A mãe de todas as caricias
Ainda Cio-Cio. É costume
dizer-se que a juventude é a idade das paixões. Mas faltaríamos à verdade se imputássemos
estas subidas de febre a uma tomada de compromisso pronunciado. A história de amor não correspondido entre a jovem gueixa e o oficial naval americano tem tudo para acabar mal. Já sabemos que Pikerton
vive de acordo com uma filosofia de vida que lhe permite ter uma mulher em cada
porto para ser feliz, apenas contraiu casamento com Cio-Cio para uso de estadia
em Nagasaki. Afinal, a aventura sair-lhe-á barata, por patacas, desfrutará de uma
bela casa e terá como mulher uma jovem encantadora mediante um contrato de
casamento por 999 anos... E, pelas leis do país, poderá desfazer o relacionamento
a qualquer momento.
Tudo seria simples, caso
Butterfly partilhasse do mesmo ponto de vista. Por momentos, chegamos a acreditar na reciprocidade dos sentimentos, na forma como Pikerton se entrega ao tálamo nupcial. Mas Cio-Cio é ingénua e,
apaixonou-se por Pinkerton desde o primeiro momento em que o viu. Por amor; negou a sua religião para abraçar o Cristianismo (o que causou a rejeição da
família); por amor, acreditou nos costumes americanos; por amor, confiou no
marido americano.
Mas Pinkerton foi-se, prometendo voltar. Cio-Cio é pobre,
assistida apenas pela fiel criada que cuida da criança nascida da noite de
núpcias, a única criança japonesa de olhos azuis e cabelos loiros em todo o
Japão.

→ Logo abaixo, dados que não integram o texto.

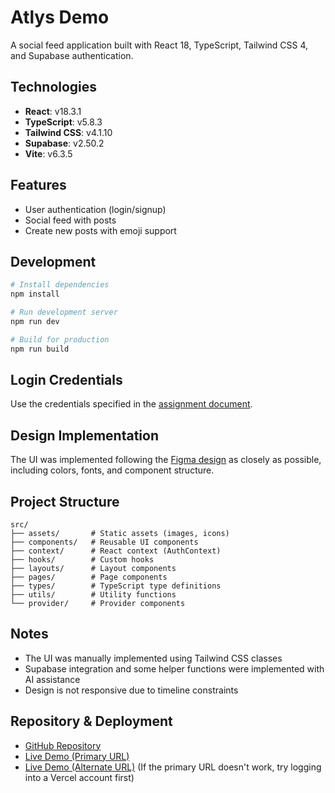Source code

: # Atlys Demo

A social feed application built with React 18, TypeScript, Tailwind CSS 4, and Supabase authentication.

## Technologies

- **React**: v18.3.1
- **TypeScript**: v5.8.3
- **Tailwind CSS**: v4.1.10
- **Supabase**: v2.50.2
- **Vite**: v6.3.5

## Features

- User authentication (login/signup)
- Social feed with posts
- Create new posts with emoji support

## Development

```bash
# Install dependencies
npm install

# Run development server
npm run dev

# Build for production
npm run build
```

## Login Credentials

Use the credentials specified in the [assignment document](https://goatlys.notion.site/Atlys-Frontend-Hiring-Task-20ed57ef738880f7a56ec4bdfab0c246).

## Design Implementation

The UI was implemented following the [Figma design](https://www.figma.com/design/9il6CZ3STFOcYutSsGNA2v/Front-end-hiring-assignment?node-id=0-1&p=f&t=PYXfud7ehEetpIQD-0) as closely as possible, including colors, fonts, and component structure.

## Project Structure

```
src/
├── assets/       # Static assets (images, icons)
├── components/   # Reusable UI components
├── context/      # React context (AuthContext)
├── hooks/        # Custom hooks
├── layouts/      # Layout components
├── pages/        # Page components
├── types/        # TypeScript type definitions
├── utils/        # Utility functions
└── provider/     # Provider components
```

## Notes

- The UI was manually implemented using Tailwind CSS classes
- Supabase integration and some helper functions were implemented with AI assistance
- Design is not responsive due to timeline constraints

## Repository & Deployment

- [GitHub Repository](https://github.com/devanshsaini/posts-demo)
- [Live Demo (Primary URL)](https://posts-demo-git-main-devansh95hotmailcoms-projects.vercel.app?_vercel_share=dMhrWdvVygezFmDla23giCH78BFuxzyZ)
- [Live Demo (Alternate URL)](https://posts-demo-chnz8nc56-devansh95hotmailcoms-projects.vercel.app/home) (If the primary URL doesn't work, try logging into a Vercel account first)
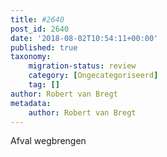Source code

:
 ```yaml
---
title: #2640
post_id: 2640
date: '2018-08-02T10:54:11+00:00'
published: true
taxonomy:
    migration-status: review
    category: [Ongecategoriseerd]
    tag: []
author: Robert van Bregt
metadata:
    author: Robert van Bregt
---
```

Afval wegbrengen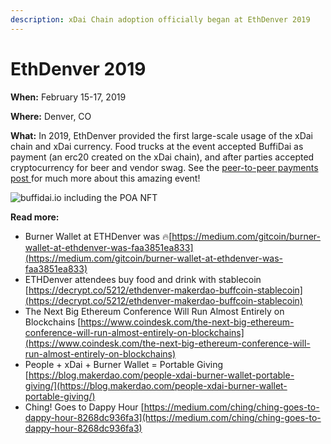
 ```yaml
---
description: xDai Chain adoption officially began at EthDenver 2019
---
```


# EthDenver 2019

**When:** February 15-17, 2019

**Where:** Denver, CO

**What:** In 2019, EthDenver provided the first large-scale usage of the xDai chain and xDai currency. Food trucks at the event accepted BuffiDai as payment (an erc20 created on the xDai chain), and after parties accepted cryptocurrency for beer and vendor swag. See the [peer-to-peer payments post ](../peer-to-peer-payments.md)for much more about this amazing event!

![buffidai.io including the POA NFT](../../../.gitbook/assets/assets\_-Lpi9AHj62wscNlQjI-l\_-LqGOjJOnOMntpHkIljF\_-LqGQ95Th7iynGlk8RAp\_image.png)

**Read more:**&#x20;

* Burner Wallet at ETHDenver was 🔥[https://medium.com/gitcoin/burner-wallet-at-ethdenver-was-faa3851ea833](https://medium.com/gitcoin/burner-wallet-at-ethdenver-was-faa3851ea833)
* ETHDenver attendees buy food and drink with stablecoin [https://decrypt.co/5212/ethdenver-makerdao-buffcoin-stablecoin](https://decrypt.co/5212/ethdenver-makerdao-buffcoin-stablecoin)
* The Next Big Ethereum Conference Will Run Almost Entirely on Blockchains [https://www.coindesk.com/the-next-big-ethereum-conference-will-run-almost-entirely-on-blockchains](https://www.coindesk.com/the-next-big-ethereum-conference-will-run-almost-entirely-on-blockchains)
* People + xDai + Burner Wallet = Portable Giving [https://blog.makerdao.com/people-xdai-burner-wallet-portable-giving/](https://blog.makerdao.com/people-xdai-burner-wallet-portable-giving/)
* Ching! Goes to Dappy Hour [https://medium.com/ching/ching-goes-to-dappy-hour-8268dc936fa3](https://medium.com/ching/ching-goes-to-dappy-hour-8268dc936fa3)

À criança é dado o nome de “Dor”. Talvez um belo dia (Un bel dì
vedremo), se e quando
conhecer o pai, se poderá chamar "Alegria".
Em Puccini, a consonância entre a música e o sentido, entre
o sentido e a ausência de palavras, é perfeita. Sem reduzir ao silêncio o que
já não é do âmbito da linguagem, Puccini dá-nos um coro sem palavras. Como se aquilo que pudesse ser dito, fosse prontamente
enunciado por uma degradação das palavras. Puccini sabe que toda a palavra é finita, este coro, é o ponto preciso onde todas as palavras se calam e a música de
Puccini fala. Uma melancolia assim como o adeus ao dia, e a impossível visão
durante a curva da estrada… Um dos coros mais belos que se conhece.